Ahead of the presentation of the budget to his cabinet at 16:00 London time, Italy's Prime Minister Enrico Letta said it would give certainty and solidity to the country's public finances for the next three years.
"The budget law that you will see tomorrow evening or afternoon will cover many years because we want a long-term intervention, for three years, to give certainty to entrepreneurs and workers," Letta said at a press conference on Monday.
The budget comes at a rare moment of calm in Italy's politics: the coalition government appears relatively stable after the recent victory for Letta in a vote of confidence.
(Read more: Letta wins confidence vote as Berlusconi backs down)
Italy's economic minister Fabrizio Saccomanni has said he expects the country to exit recession in either the third or fourth quarter and to consolidate growth in 2014.
"I think the emphasis on reviving growth and fighting unemployment while remaining within the limits agreed at the European level for our budget deficit [is] important," Saccomanni told CNBC on Tuesday.
He said he believed the budget would put the government in a better position to implement much-needed reforms that he has pushed for and, indeed, threatened to resign over if he could not implement them. Furthermore, Saccomanni said Italy would be "rewarded by the markets by lowering the cost of our debt."
However, one market-watcher was not as convinced in the budget's potential for success. "The road to hell is paved with good intentions," Michael Hewson, senior market analyst at CMC Markets told CNBC Tuesday.
"I'd love to be proven wrong but I can't see this budget succeeding. They always start with good intentions then by the end, they under-deliver.
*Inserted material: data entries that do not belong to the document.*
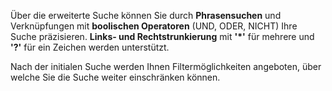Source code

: Über die erweiterte Suche können Sie durch **Phrasensuchen** und Verknüpfungen mit **boolischen Operatoren** (UND, ODER, NICHT) Ihre Suche präzisieren. **Links- und Rechtstrunkierung** mit **'*'** für mehrere und **'?'** für ein Zeichen werden unterstützt.  

Nach der initialen Suche werden Ihnen Filtermöglichkeiten angeboten, über welche Sie die Suche weiter einschränken können. 
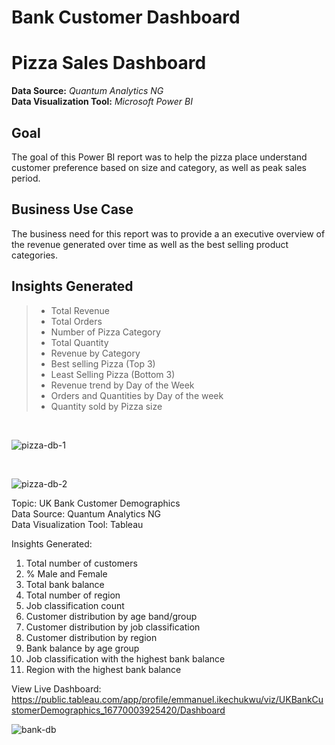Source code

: # Bank Customer Dashboard

# Pizza Sales Dashboard

**Data Source:** *Quantum Analytics NG* <br/>
**Data Visualization Tool:** *Microsoft Power BI* <br/>

## Goal
The goal of this Power BI report was to help the pizza place understand customer preference based on size and category, as well as peak sales period.

## Business Use Case
The business need for this report was to provide a an executive overview of the revenue generated over time as well as the best selling product categories.

## Insights Generated
> * Total Revenue
> * Total Orders
> * Number of Pizza Category
> * Total Quantity
> * Revenue by Category
> * Best selling Pizza (Top 3)
> * Least Selling Pizza (Bottom 3)
> * Revenue trend by Day of the Week
> * Orders and Quantities by Day of the week
> * Quantity sold by Pizza size
<br/>

![pizza-db-1](https://user-images.githubusercontent.com/88853963/220606887-2dc9f241-29b3-49ed-8442-b4717cf136a3.png)

<br/>

![pizza-db-2](https://user-images.githubusercontent.com/88853963/220606913-29870757-a2d9-4748-bc85-8c6ddcb4a5be.png)


Topic: UK Bank Customer Demographics <br/>
Data Source: Quantum Analytics NG <br/>
Data Visualization Tool: Tableau <br/>

Insights Generated:
1. Total number of customers
2. % Male and Female
3. Total bank balance 
4. Total number of region
5. Job classification count
6. Customer distribution by age band/group
7. Customer distribution by job classification
8. Customer distribution by region
9. Bank balance by age group
10. Job classification with the highest bank balance
11. Region with the highest bank balance

View Live Dashboard: https://public.tableau.com/app/profile/emmanuel.ikechukwu/viz/UKBankCustomerDemographics_16770003925420/Dashboard


![bank-db](https://user-images.githubusercontent.com/88853963/222291089-56cf0a5b-dce2-466c-94ed-0ac6e0afd364.png)

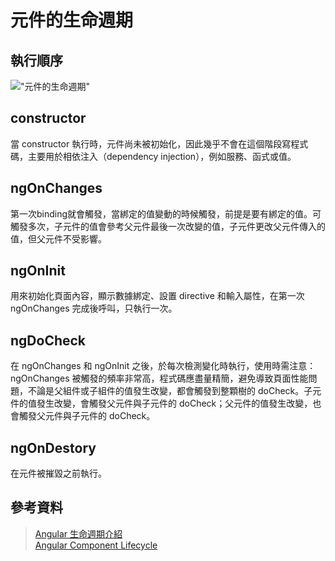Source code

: # 元件的生命週期

## 執行順序

!["元件的生命週期"](https://codecraft.tv/courses/angular/components/lifecycle-hooks/images/lifecycle-hooks.png)

## constructor
當 constructor 執行時，元件尚未被初始化，因此幾乎不會在這個階段寫程式碼，主要用於相依注入（dependency injection），例如服務、函式或值。


## ngOnChanges
第一次binding就會觸發，當綁定的值變動的時候觸發，前提是要有綁定的值。可觸發多次，子元件的值會參考父元件最後一次改變的值，子元件更改父元件傳入的值，但父元件不受影響。

## ngOnInit
用來初始化頁面內容，顯示數據綁定、設置 directive 和輸入屬性，在第一次 ngOnChanges 完成後呼叫，只執行一次。

## ngDoCheck
在 ngOnChanges 和 ngOnInit 之後，於每次檢測變化時執行，使用時需注意：ngOnChanges 被觸發的頻率非常高，程式碼應盡量精簡，避免導致頁面性能問題，不論是父組件或子組件的值發生改變，都會觸發到整顆樹的 doCheck。子元件的值發生改變，會觸發父元件與子元件的 doCheck；父元件的值發生改變，也會觸發父元件與子元件的 doCheck。

## ngOnDestory
在元件被摧毀之前執行。

## 參考資料
> [Angular 生命週期介紹](https://lt1stsolomid.medium.com/希望是最詳細的-angular-生命週期文章-27da6e8b33a9)  
> [Angular Component Lifecycle](https://angular.io/guide/lifecycle-hooks)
Irrespective of Berlusconi, vested interests in Italy will water down the proposals so much that the budget will miss the targets it has set for itself."
Another economist remained skeptical the budget would give Italy the firepower to return to growth, even if it was implemented.
"After winning an important political battle to remain in office, Mr Letta now faces a much more difficult challenge: approving a budget which helps foster much-needed growth yet maintains fiscal discipline," according to Nicholas Spiro, head of Spiro Sovereign Strategy, who told CNBC that the budgetary room for maneuver in Italy was insufficient to provide the kind of stimulus needed for a meaningful cut in labor costs.
"Despite having one of the lowest headline budget deficits in the euro zone - and a primary surplus to boot - Italy is severely constrained by its crushing public debt burden," he added.
Spiro forecast that disagreements over fiscal policy, "the biggest bone of contention between the PdL and the government," were likely to persist, a concern echoed by another market analyst and political expert.
Giovanni Orsina, professor of Italian history at the Luiss-Guido Carli University in Rome and author of a book called "Berlusconism," told CNBC that while Italy should indeed "seriously cut public expenditure," it remained to be seen how and where the coalition government would implement spending cuts.
What was sure, Orsina added, was that Italy was not looking forward to "a quiet political period" in the coming debate over the budget.
"What is certain is that the government needs to make cuts and for Italy to return to growth, some people in Italy will be very badly hurt by this, there's no escaping that. You can't return to growth without cutting services but we have to wait and see where those cuts will be made."